Footnote:
John Quiggin's contributions to these pages show a remarkable tendency to coincide with the policy line of the Australian Democrats. His recent contribution on food (AFR November 19) is a case in point. Yes, expenditure per person and (non-alcoholic) drink excluding meals out varies only 10 per cent between the top and bottom quintiles in the ABS Household Expenditure Survey (HES) (from $32 to $35 per week).
But food is an amorphous group of items ranging from bread to caviar. For example, the top quintile spends almost twice as much per head on soft drinks as the bottom quintile. As many soft drinks are already taxed, exempting them from tax would favour the rich.
Playing the "find the equal expenditure" among the (tens of thousands of fluctuating) items on supermarket shelves is a game we can all play with the HES. It is a great deal less important (since we are talking about $3 per person per week in tax) than the costs imposed in collecting the tax.
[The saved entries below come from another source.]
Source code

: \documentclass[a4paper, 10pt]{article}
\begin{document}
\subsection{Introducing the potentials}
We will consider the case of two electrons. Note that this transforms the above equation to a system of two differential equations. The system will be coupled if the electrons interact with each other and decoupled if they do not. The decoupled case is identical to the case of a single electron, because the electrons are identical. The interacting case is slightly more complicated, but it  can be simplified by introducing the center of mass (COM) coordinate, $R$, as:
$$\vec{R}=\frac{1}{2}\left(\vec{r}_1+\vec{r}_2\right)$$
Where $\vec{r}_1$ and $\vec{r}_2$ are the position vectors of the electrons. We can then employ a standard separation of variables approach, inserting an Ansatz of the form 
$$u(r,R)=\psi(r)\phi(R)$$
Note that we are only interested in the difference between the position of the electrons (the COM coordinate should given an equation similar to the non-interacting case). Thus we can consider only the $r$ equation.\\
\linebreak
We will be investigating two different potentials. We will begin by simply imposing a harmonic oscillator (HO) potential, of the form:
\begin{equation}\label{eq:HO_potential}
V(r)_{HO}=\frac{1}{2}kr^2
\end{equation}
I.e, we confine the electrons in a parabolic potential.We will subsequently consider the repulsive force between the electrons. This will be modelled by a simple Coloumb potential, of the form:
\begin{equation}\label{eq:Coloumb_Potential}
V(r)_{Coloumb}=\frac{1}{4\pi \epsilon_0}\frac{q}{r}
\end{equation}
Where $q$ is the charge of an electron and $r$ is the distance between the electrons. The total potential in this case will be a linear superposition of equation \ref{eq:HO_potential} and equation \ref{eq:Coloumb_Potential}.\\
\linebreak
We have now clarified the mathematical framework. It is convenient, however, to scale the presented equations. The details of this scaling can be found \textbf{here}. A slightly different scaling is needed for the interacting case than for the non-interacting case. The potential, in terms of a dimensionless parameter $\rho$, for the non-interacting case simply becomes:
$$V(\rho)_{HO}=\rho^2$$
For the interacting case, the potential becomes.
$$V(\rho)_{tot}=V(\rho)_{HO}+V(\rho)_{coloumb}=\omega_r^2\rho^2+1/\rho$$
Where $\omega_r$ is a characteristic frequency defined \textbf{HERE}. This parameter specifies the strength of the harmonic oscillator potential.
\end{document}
The less costly it is for sellers (and ultimately their customers) in setting systems to distinguish between taxed and non-taxed items, and fewer distortions encouraging people to use otherwise less preferred items according to ultimately arbitrary distinctions liable to be left behind by changes in consumer preferences and production capacities, the better.
As for Professor Quiggin's claim that taxing food is more distortionary than designing adequate compensation, this is simply nonsense. Taxing food like other items and giving low income groups an extra $3 per week is, in redistributive and change of behaviour terms, clearly superior to not taxing food.